**Work item**
Search the lines of the records for the word "fila", and copy every line that has it.

**Records for this task**
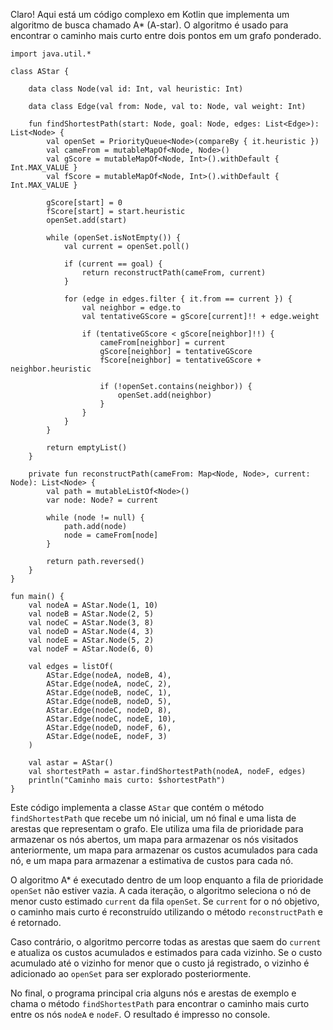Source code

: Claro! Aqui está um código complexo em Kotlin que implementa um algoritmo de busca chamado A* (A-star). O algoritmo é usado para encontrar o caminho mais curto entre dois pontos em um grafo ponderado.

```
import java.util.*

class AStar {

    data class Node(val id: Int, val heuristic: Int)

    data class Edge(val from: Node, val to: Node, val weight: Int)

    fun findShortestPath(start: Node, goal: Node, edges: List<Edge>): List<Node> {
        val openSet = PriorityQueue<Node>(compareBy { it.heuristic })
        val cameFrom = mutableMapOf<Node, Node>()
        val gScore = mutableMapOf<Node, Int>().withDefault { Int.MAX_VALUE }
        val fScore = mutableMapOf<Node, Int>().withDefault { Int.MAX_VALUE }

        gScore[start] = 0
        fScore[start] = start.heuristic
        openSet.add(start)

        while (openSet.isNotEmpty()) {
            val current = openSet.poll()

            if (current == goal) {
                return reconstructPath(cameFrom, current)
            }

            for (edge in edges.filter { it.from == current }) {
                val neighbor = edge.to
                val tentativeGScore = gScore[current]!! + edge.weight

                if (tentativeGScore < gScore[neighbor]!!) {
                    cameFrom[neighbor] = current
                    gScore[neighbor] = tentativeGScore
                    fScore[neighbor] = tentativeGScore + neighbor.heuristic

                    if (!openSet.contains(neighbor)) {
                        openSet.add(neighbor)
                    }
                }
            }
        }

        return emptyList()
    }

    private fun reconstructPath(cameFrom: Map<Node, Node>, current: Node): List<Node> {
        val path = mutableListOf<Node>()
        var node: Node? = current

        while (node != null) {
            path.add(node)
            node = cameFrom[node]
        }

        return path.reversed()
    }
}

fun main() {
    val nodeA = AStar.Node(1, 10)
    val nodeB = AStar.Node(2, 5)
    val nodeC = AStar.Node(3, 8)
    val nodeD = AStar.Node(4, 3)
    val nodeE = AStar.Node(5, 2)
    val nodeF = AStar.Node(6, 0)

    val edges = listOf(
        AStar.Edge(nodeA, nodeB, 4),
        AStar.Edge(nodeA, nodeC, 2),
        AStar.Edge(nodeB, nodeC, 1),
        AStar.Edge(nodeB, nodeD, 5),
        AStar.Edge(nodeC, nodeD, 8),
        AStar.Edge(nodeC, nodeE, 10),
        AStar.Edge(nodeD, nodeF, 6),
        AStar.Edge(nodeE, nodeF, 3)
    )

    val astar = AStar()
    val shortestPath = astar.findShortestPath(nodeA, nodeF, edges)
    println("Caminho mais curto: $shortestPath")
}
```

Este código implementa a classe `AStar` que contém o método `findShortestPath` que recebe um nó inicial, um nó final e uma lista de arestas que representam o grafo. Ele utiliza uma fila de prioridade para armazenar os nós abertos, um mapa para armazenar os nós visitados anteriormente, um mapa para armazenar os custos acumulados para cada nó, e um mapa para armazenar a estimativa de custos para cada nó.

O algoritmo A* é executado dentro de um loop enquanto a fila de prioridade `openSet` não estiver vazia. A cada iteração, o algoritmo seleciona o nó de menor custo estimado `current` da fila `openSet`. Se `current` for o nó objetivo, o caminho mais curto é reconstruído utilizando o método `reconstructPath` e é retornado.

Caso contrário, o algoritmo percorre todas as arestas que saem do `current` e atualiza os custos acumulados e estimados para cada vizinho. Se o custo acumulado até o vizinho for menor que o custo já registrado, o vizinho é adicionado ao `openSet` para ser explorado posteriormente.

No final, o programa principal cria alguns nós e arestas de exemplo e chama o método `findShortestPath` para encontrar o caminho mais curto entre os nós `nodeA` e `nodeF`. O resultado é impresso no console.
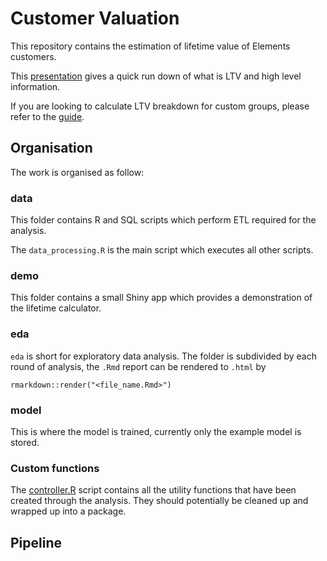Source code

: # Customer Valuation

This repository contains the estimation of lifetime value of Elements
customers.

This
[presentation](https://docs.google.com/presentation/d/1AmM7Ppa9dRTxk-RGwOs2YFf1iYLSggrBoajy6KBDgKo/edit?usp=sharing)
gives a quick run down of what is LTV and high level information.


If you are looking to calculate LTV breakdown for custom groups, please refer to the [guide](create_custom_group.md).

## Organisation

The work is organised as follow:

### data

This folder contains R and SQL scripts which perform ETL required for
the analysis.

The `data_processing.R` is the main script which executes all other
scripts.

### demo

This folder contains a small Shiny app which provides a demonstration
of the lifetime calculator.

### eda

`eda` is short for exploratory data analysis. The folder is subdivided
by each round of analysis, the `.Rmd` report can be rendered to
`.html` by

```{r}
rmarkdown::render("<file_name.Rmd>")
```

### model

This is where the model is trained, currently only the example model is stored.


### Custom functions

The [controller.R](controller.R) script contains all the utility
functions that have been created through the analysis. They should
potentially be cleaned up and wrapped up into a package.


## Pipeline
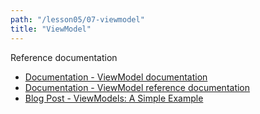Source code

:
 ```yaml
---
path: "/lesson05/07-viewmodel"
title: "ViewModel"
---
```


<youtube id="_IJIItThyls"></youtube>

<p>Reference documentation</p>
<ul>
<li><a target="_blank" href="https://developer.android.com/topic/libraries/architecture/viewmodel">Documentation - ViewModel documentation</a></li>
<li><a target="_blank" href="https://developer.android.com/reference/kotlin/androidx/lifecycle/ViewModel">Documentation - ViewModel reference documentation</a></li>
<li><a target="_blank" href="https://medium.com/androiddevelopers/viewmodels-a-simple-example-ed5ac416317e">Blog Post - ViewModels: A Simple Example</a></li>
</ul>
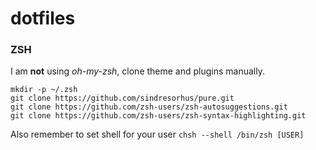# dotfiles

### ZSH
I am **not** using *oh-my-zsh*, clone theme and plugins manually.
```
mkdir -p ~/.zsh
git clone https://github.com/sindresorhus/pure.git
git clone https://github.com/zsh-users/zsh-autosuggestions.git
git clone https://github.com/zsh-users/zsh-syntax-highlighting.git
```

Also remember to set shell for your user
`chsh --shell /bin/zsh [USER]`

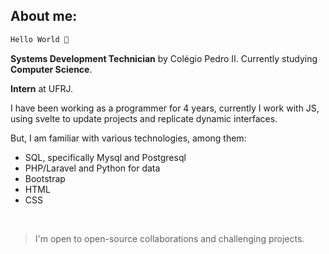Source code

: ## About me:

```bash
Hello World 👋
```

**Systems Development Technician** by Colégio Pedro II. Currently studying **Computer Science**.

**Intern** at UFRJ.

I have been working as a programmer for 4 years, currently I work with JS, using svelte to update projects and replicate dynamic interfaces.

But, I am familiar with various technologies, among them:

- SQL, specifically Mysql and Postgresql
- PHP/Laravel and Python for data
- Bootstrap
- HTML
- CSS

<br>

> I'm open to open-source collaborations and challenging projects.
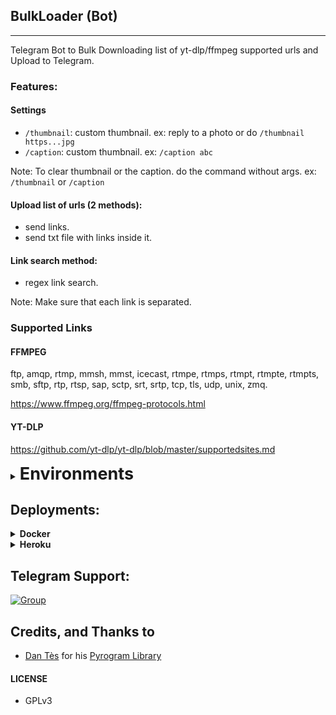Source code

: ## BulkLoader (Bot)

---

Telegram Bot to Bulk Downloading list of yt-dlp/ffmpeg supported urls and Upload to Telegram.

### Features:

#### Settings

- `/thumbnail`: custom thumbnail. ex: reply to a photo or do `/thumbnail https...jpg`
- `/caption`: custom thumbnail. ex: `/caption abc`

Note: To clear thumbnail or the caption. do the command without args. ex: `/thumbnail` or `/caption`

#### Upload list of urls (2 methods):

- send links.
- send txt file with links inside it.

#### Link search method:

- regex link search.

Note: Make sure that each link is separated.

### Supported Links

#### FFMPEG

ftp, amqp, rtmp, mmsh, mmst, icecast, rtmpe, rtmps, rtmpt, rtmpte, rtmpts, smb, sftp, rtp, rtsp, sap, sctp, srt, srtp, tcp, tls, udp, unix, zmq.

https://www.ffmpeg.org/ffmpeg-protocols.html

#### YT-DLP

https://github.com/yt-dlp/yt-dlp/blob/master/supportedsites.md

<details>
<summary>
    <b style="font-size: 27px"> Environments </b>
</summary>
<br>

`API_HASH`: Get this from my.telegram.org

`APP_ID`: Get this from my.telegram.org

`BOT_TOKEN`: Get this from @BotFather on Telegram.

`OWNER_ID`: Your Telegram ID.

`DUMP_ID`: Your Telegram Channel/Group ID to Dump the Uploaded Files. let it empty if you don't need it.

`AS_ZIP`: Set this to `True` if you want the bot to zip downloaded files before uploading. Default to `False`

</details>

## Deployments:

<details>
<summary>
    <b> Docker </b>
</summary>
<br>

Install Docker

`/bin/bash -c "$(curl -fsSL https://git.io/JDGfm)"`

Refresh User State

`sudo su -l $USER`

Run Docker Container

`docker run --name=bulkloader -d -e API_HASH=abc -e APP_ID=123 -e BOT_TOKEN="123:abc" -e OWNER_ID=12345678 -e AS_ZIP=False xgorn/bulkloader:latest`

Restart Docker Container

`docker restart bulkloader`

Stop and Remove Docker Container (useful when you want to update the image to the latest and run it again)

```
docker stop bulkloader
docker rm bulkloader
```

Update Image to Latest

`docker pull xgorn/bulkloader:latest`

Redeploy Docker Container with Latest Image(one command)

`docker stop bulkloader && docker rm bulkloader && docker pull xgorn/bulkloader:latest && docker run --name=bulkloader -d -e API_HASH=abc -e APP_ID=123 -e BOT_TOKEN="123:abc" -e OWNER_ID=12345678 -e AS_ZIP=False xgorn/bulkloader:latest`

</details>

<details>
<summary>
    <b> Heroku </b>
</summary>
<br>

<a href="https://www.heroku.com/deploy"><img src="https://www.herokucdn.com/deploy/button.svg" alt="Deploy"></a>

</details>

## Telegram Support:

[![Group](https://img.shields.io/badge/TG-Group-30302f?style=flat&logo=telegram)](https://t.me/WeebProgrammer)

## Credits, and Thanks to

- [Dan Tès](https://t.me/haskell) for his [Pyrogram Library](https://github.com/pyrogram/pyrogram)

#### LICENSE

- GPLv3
==
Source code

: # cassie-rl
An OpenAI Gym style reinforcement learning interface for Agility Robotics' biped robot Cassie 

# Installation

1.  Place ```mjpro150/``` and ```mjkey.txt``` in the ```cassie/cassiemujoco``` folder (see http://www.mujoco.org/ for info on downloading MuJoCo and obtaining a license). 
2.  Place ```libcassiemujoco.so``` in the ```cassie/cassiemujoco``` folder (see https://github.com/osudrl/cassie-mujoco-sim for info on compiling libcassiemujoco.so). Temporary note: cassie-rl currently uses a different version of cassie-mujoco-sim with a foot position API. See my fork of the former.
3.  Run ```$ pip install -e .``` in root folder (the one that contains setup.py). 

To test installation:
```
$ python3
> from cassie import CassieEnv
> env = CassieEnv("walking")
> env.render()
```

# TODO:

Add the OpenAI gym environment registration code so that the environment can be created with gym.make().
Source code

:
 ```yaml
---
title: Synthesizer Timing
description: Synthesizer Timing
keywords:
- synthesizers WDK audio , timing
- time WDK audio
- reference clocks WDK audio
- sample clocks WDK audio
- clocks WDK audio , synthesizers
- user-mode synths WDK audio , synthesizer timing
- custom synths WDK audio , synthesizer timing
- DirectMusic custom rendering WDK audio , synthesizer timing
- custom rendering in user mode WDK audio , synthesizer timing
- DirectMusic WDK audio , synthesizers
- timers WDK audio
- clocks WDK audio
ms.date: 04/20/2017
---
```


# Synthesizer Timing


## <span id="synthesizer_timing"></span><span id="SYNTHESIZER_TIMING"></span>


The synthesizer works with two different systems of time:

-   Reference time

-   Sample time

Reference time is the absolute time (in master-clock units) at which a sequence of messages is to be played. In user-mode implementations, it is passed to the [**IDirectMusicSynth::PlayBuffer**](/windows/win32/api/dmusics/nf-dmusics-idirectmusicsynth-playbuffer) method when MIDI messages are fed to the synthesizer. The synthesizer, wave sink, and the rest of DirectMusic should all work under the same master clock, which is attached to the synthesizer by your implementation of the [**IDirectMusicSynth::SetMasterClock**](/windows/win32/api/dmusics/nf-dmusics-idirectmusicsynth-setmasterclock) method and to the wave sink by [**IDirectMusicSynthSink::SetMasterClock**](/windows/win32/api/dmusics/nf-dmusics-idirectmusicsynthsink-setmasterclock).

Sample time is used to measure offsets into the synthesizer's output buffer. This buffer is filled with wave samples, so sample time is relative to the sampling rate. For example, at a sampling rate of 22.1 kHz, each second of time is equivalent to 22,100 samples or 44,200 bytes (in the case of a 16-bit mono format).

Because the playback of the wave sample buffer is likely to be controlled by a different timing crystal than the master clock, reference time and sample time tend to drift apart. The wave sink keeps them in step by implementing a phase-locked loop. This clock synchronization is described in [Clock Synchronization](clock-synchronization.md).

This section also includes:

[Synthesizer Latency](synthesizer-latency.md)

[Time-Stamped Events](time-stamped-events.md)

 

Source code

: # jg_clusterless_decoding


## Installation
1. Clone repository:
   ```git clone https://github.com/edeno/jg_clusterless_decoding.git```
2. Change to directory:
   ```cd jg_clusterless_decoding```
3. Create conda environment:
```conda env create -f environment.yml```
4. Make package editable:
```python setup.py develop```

**Response for this exercise**
Este código implementa a classe `AStar` que contém o método `findShortestPath` que recebe um nó inicial, um nó final e uma lista de arestas que representam o grafo. Ele utiliza uma fila de prioridade para armazenar os nós abertos, um mapa para armazenar os nós visitados anteriormente, um mapa para armazenar os custos acumulados para cada nó, e um mapa para armazenar a estimativa de custos para cada nó.
O algoritmo A* é executado dentro de um loop enquanto a fila de prioridade `openSet` não estiver vazia. A cada iteração, o algoritmo seleciona o nó de menor custo estimado `current` da fila `openSet`. Se `current` for o nó objetivo, o caminho mais curto é reconstruído utilizando o método `reconstructPath` e é retornado.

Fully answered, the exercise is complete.